Kootie gave the woman a quizzical smile. “Why is it your job,” he asked quietly, “to restore this dead king to life?”

She tossed her head to throw her thatch of blond hair back from her face, and she stared at Kootie. “Amends,” she said in a flat voice. She raised her hands, palms out, as if surrendering. “These are the hands that killed him.”

Kootie’s heightened senses caught not only the rustle of Angelica’s hand sliding up under her blouse, but also the tiny snick of the .45’s safety being thumbed off.

Kootie glanced sideways and caught Mavranos’s eye, and nodded.

“You two don’t appear to be armed,” Mavranos said cheerfully, “but we are. I reckon you can all come in, but keep your hands in sight and move slow.”

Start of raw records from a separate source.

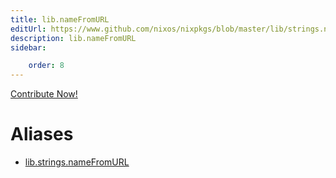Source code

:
 ```yaml
---
title: lib.nameFromURL
editUrl: https://www.github.com/nixos/nixpkgs/blob/master/lib/strings.nix#L1045C17
description: lib.nameFromURL
sidebar:

    order: 8
---
```


<a href="https://www.github.com/nixos/nixpkgs/blob/master/lib/strings.nix#L1045C17">Contribute Now!</a>


# Aliases

- [lib.strings.nameFromURL](reference/lib/strings/lib-strings-nameFromURL)


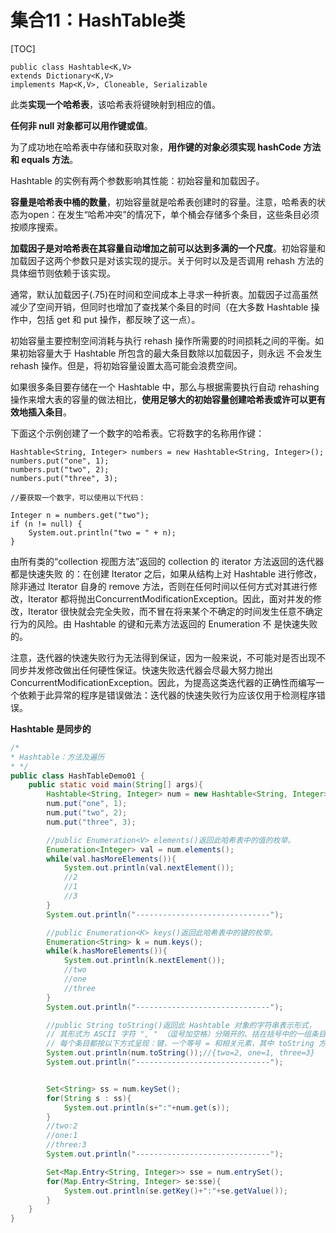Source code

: # 集合11：HashTable类

[TOC]

	public class Hashtable<K,V>
	extends Dictionary<K,V>
	implements Map<K,V>, Cloneable, Serializable

此类**实现一个哈希表**，该哈希表将键映射到相应的值。

**任何非 null 对象都可以用作键或值**。

为了成功地在哈希表中存储和获取对象，**用作键的对象必须实现 hashCode 方法和 equals 方法**。

Hashtable 的实例有两个参数影响其性能：初始容量和加载因子。

**容量是哈希表中桶的数量**，初始容量就是哈希表创建时的容量。注意，哈希表的状态为open：在发生“哈希冲突”的情况下，单个桶会存储多个条目，这些条目必须按顺序搜索。

**加载因子是对哈希表在其容量自动增加之前可以达到多满的一个尺度**。初始容量和加载因子这两个参数只是对该实现的提示。关于何时以及是否调用 rehash 方法的具体细节则依赖于该实现。

通常，默认加载因子(.75)在时间和空间成本上寻求一种折衷。加载因子过高虽然减少了空间开销，但同时也增加了查找某个条目的时间（在大多数 Hashtable 操作中，包括 get 和 put 操作，都反映了这一点）。

初始容量主要控制空间消耗与执行 rehash 操作所需要的时间损耗之间的平衡。如果初始容量大于 Hashtable 所包含的最大条目数除以加载因子，则永远 不会发生 rehash 操作。但是，将初始容量设置太高可能会浪费空间。

如果很多条目要存储在一个 Hashtable 中，那么与根据需要执行自动 rehashing 操作来增大表的容量的做法相比，**使用足够大的初始容量创建哈希表或许可以更有效地插入条目**。

下面这个示例创建了一个数字的哈希表。它将数字的名称用作键： 

	Hashtable<String, Integer> numbers = new Hashtable<String, Integer>();
	numbers.put("one", 1);
	numbers.put("two", 2);
	numbers.put("three", 3);

	//要获取一个数字，可以使用以下代码： 

	Integer n = numbers.get("two");
	if (n != null) {
		System.out.println("two = " + n);
	}
   
由所有类的“collection 视图方法”返回的 collection 的 iterator 方法返回的迭代器都是快速失败 的：在创建 Iterator 之后，如果从结构上对 Hashtable 进行修改，除非通过 Iterator 自身的 remove 方法，否则在任何时间以任何方式对其进行修改，Iterator 都将抛出ConcurrentModificationException。因此，面对并发的修改，Iterator 很快就会完全失败，而不冒在将来某个不确定的时间发生任意不确定行为的风险。由 Hashtable 的键和元素方法返回的 Enumeration 不 是快速失败的。 

注意，迭代器的快速失败行为无法得到保证，因为一般来说，不可能对是否出现不同步并发修改做出任何硬性保证。快速失败迭代器会尽最大努力抛出 ConcurrentModificationException。因此，为提高这类迭代器的正确性而编写一个依赖于此异常的程序是错误做法：迭代器的快速失败行为应该仅用于检测程序错误。 

**Hashtable 是同步的**

```java
/*
* Hashtable：方法及遍历
* */
public class HashTableDemo01 {
    public static void main(String[] args){
        Hashtable<String, Integer> num = new Hashtable<String, Integer>();
        num.put("one", 1);
        num.put("two", 2);
        num.put("three", 3);

        //public Enumeration<V> elements()返回此哈希表中的值的枚举。
        Enumeration<Integer> val = num.elements();
        while(val.hasMoreElements()){
            System.out.println(val.nextElement());
            //2
            //1
            //3
        }
        System.out.println("------------------------------");

        //public Enumeration<K> keys()返回此哈希表中的键的枚举。
        Enumeration<String> k = num.keys();
        while(k.hasMoreElements()){
            System.out.println(k.nextElement());
            //two
            //one
            //three
        }
        System.out.println("------------------------------");

        //public String toString()返回此 Hashtable 对象的字符串表示形式，
        // 其形式为 ASCII 字符 ", " （逗号加空格）分隔开的、括在括号中的一组条目。
        // 每个条目都按以下方式呈现：键，一个等号 = 和相关元素，其中 toString 方法用于将键和元素转换为字符串。
        System.out.println(num.toString());//{two=2, one=1, three=3}
        System.out.println("------------------------------");


        Set<String> ss = num.keySet();
        for(String s : ss){
            System.out.println(s+":"+num.get(s));
        }
        //two:2
        //one:1
        //three:3
        System.out.println("------------------------------");

        Set<Map.Entry<String, Integer>> sse = num.entrySet();
        for(Map.Entry<String, Integer> se:sse){
            System.out.println(se.getKey()+":"+se.getValue());
        }
    }
}

```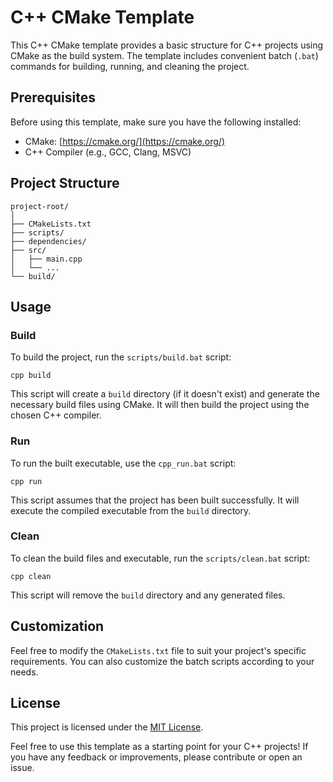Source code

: # C++ CMake Template

This C++ CMake template provides a basic structure for C++ projects using CMake as the build system. The template includes convenient batch (`.bat`) commands for building, running, and cleaning the project.

## Prerequisites

Before using this template, make sure you have the following installed:

- CMake: [https://cmake.org/](https://cmake.org/)
- C++ Compiler (e.g., GCC, Clang, MSVC)

## Project Structure

```
project-root/
│
├── CMakeLists.txt
├── scripts/
├── dependencies/
├── src/
│   ├── main.cpp
│   └── ...
└── build/
```

## Usage

### Build

To build the project, run the `scripts/build.bat` script:

```
cpp build
```

This script will create a `build` directory (if it doesn't exist) and generate the necessary build files using CMake. It will then build the project using the chosen C++ compiler.

### Run

To run the built executable, use the `cpp_run.bat` script:

```
cpp run
```

This script assumes that the project has been built successfully. It will execute the compiled executable from the `build` directory.

### Clean

To clean the build files and executable, run the `scripts/clean.bat` script:

```
cpp clean
```

This script will remove the `build` directory and any generated files.

## Customization

Feel free to modify the `CMakeLists.txt` file to suit your project's specific requirements. You can also customize the batch scripts according to your needs.

## License

This project is licensed under the [MIT License](LICENSE).

Feel free to use this template as a starting point for your C++ projects! If you have any feedback or improvements, please contribute or open an issue.
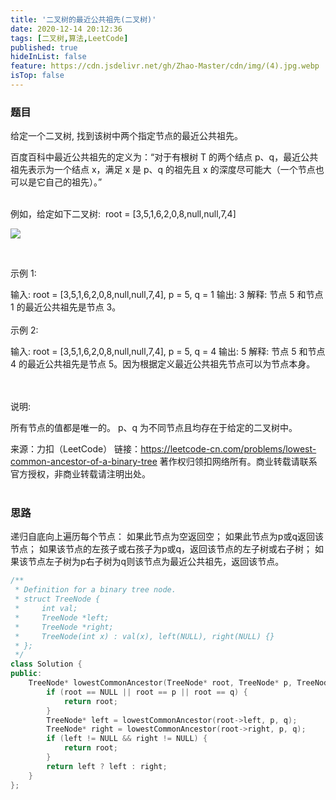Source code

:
 ```yaml
---
title: '二叉树的最近公共祖先(二叉树)'
date: 2020-12-14 20:12:36
tags: [二叉树,算法,LeetCode]
published: true
hideInList: false
feature: https://cdn.jsdelivr.net/gh/Zhao-Master/cdn/img/(4).jpg.webp
isTop: false
---
```

### 题目
给定一个二叉树, 找到该树中两个指定节点的最近公共祖先。
<!-- more -->
百度百科中最近公共祖先的定义为：“对于有根树 T 的两个结点 p、q，最近公共祖先表示为一个结点 x，满足 x 是 p、q 的祖先且 x 的深度尽可能大（一个节点也可以是它自己的祖先）。”<br><br>

例如，给定如下二叉树:  root = [3,5,1,6,2,0,8,null,null,7,4]

![](https://assets.leetcode-cn.com/aliyun-lc-upload/uploads/2018/12/15/binarytree.png)

 

示例 1:

输入: root = [3,5,1,6,2,0,8,null,null,7,4], p = 5, q = 1
输出: 3
解释: 节点 5 和节点 1 的最近公共祖先是节点 3。<br><br>
示例 2:

输入: root = [3,5,1,6,2,0,8,null,null,7,4], p = 5, q = 4
输出: 5
解释: 节点 5 和节点 4 的最近公共祖先是节点 5。因为根据定义最近公共祖先节点可以为节点本身。<br><br>
 

说明:

所有节点的值都是唯一的。
p、q 为不同节点且均存在于给定的二叉树中。

来源：力扣（LeetCode）
链接：https://leetcode-cn.com/problems/lowest-common-ancestor-of-a-binary-tree
著作权归领扣网络所有。商业转载请联系官方授权，非商业转载请注明出处。<br><br>

### 思路
递归自底向上遍历每个节点：
如果此节点为空返回空；
如果此节点为p或q返回该节点；
如果该节点的左孩子或右孩子为p或q，返回该节点的左子树或右子树；
如果该节点左子树为p右子树为q则该节点为最近公共祖先，返回该节点。
```C++
/**
 * Definition for a binary tree node.
 * struct TreeNode {
 *     int val;
 *     TreeNode *left;
 *     TreeNode *right;
 *     TreeNode(int x) : val(x), left(NULL), right(NULL) {}
 * };
 */
class Solution {
public:
    TreeNode* lowestCommonAncestor(TreeNode* root, TreeNode* p, TreeNode* q) {
        if (root == NULL || root == p || root == q) {
            return root;
        }
        TreeNode* left = lowestCommonAncestor(root->left, p, q);
        TreeNode* right = lowestCommonAncestor(root->right, p, q);
        if (left != NULL && right != NULL) {
            return root;
        }
        return left ? left : right;
    }
};
```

PLUMTREE DIDN’T pull her injured hand away when Cochran gently took it, and the two of them followed the boy with the funny name across the dark lawn to the apartment building’s open front door. Cochran was walking slowly and keeping his free hand open and away from his body—he had glimpsed the black grip of the automatic under the blouse of the tall, dark-haired woman who had come out of the kitchen, and he was suddenly sober, and taking deep breaths of the cold night air to keep his head clear.

We’ve blundered into some kind of crazy cult, he thought, and Janis—or Cody, probably—has got them mad at us. Watch for a chance to grab her and sneak out, or find a phone and call 911.

His heart was pounding, and he wondered if he might actually have to try to prevent these people from injuring Janis, or even killing her.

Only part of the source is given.